Il Paraguay non è sfuggito al fuoco, ma il suo governo è fuggito dalle critiche.Secondo la stampa locale, i recenti incendi hanno bruciato oltre 350mila ettari in una zona vicino al confine con la Bolivia. Si tratta di uno dei Paesi sudamericani con più alti tassi di deforestazione: tra il 1987 e il 2012 è raddoppiato rispetto al decennio precedente, liberando 44mila chilometri quadrati nell’ovest del Paese per fare spazio al bestiame, secondo uno studio congiunto dell’Università Humboldt di Berlino e dell’Istituto Nazionale di Tecnologia Agricola (INTA).

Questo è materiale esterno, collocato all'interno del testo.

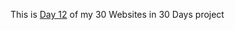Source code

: This is <a href="https://cwang1996.github.io/PhotoGallery/">Day 12</a> of my 30 Websites in 30 Days project
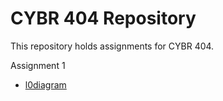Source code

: 
# CYBR 404 Repository

This repository holds assignments for CYBR 404.

Assignment 1
* [l0diagram](https://github.com/gettingera/CYBR-404/blob/main/Assignments/Assignment1/webscraperl0.jpg)
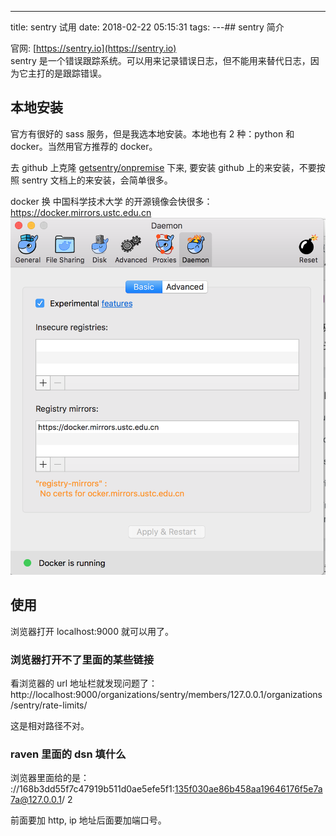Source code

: ---
title: sentry 试用
date: 2018-02-22 05:15:31
tags:
---## sentry 简介

官网: [https://sentry.io](https://sentry.io)  
sentry 是一个错误跟踪系统。可以用来记录错误日志，但不能用来替代日志，因为它主打的是跟踪错误。

## 本地安装

官方有很好的 sass 服务，但是我选本地安装。本地也有 2 种：python 和 docker。当然用官方推荐的 docker。

去 github 上克隆 [getsentry/onpremise](https://github.com/getsentry/onpremise) 下来,
要安装 github 上的来安装，不要按照 sentry 文档上的来安装，会简单很多。

docker 换 中国科学技术大学 的开源镜像会快很多：  
https://docker.mirrors.ustc.edu.cn
![](./assert/2018-02-22.png)

## 使用

浏览器打开 localhost:9000 就可以用了。

### 浏览器打开不了里面的某些链接

看浏览器的 url 地址栏就发现问题了：
http://localhost:9000/organizations/sentry/members/127.0.0.1/organizations/sentry/rate-limits/

这是相对路径不对。

### raven 里面的 dsn 填什么

浏览器里面给的是：
://168b3dd55f7c47919b511d0ae5efe5f1:135f030ae86b458aa19646176f5e7a7a@127.0.0.1/
2

前面要加 http, ip 地址后面要加端口号。
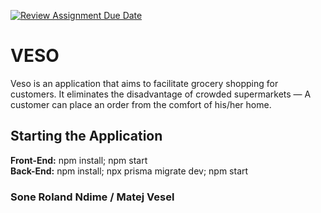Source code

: [![Review Assignment Due Date](https://classroom.github.com/assets/deadline-readme-button-22041afd0340ce965d47ae6ef1cefeee28c7c493a6346c4f15d667ab976d596c.svg)](https://classroom.github.com/a/twPj_hbU)
# VESO
Veso is an application that aims to facilitate grocery shopping for customers. It eliminates the disadvantage of crowded supermarkets — A customer can place an order from the comfort of his/her home.

## Starting the Application
**Front-End:** npm install; npm start\
**Back-End:** npm install; npx prisma migrate dev; npm start

### Sone Roland Ndime / Matej Vesel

E in Venezuela, l’Amazzonia è devastata non solo dalle fiamme, ma anche dall’oro. Il territorio venezuelano accoglie un’area amazzonica equivalente al 10,76% di quella brasiliana e le fiamme quest’anno hanno superato i 26mila incendi, quindi equivalente al 34,53% di quelli registrati nel Paese vicino. Come se non bastasse, Nicolas Maduro porta avanti la distruzione dell’“Arco Minero del Orinoco”, sfruttando in modo selvaggio le immense risorse minerarie del Paese, attraverso il sostegno dell’attività mineraria illegale. Un recente rapporto ha confermato la presenza di attività mineraria depredatrice in più di 1.800 luoghi del territorio amazzonico venezuelano, la maggioranza dei quali sono controllati dai dissidenti delle Farc, tra altri gruppi guerriglieri. Ma non se ne parla.
L’Amazzonia, quindi, non è responsabilità unica di Bolsonaro. È una zona distribuita in nove paesi, di cui Brasile e Perù hanno la maggiore estensione, seguiti da Bolivia, Colombia, Venezuela, Ecuador, Guyana, Francia (Guyana francese) e Suriname. Infine, in questo momento il Brasile non è l’unico paese colpito dalle fiamme né i roghi sono accaduti soltanto da quando è arrivato Bolsonaro, l’1 gennaio 2019.
Dunque, c’è tanta disinformazione e tanta ipocrisia. Le posizioni che abbiamo visto recentemente contro Bolsonaro indicano invece che i leader occidentali non sono realmente interessati a garantire la protezione della regione amazzonica, ma piuttosto a distogliere l’attenzione internazionale dai veri interessi economici e politici che si muovono in quel vasto territorio sudamericano. Tutta questa mobilitazione mediatica a poche settimane del Sinodo dell’Amazzonia non lascia presagire niente di buono.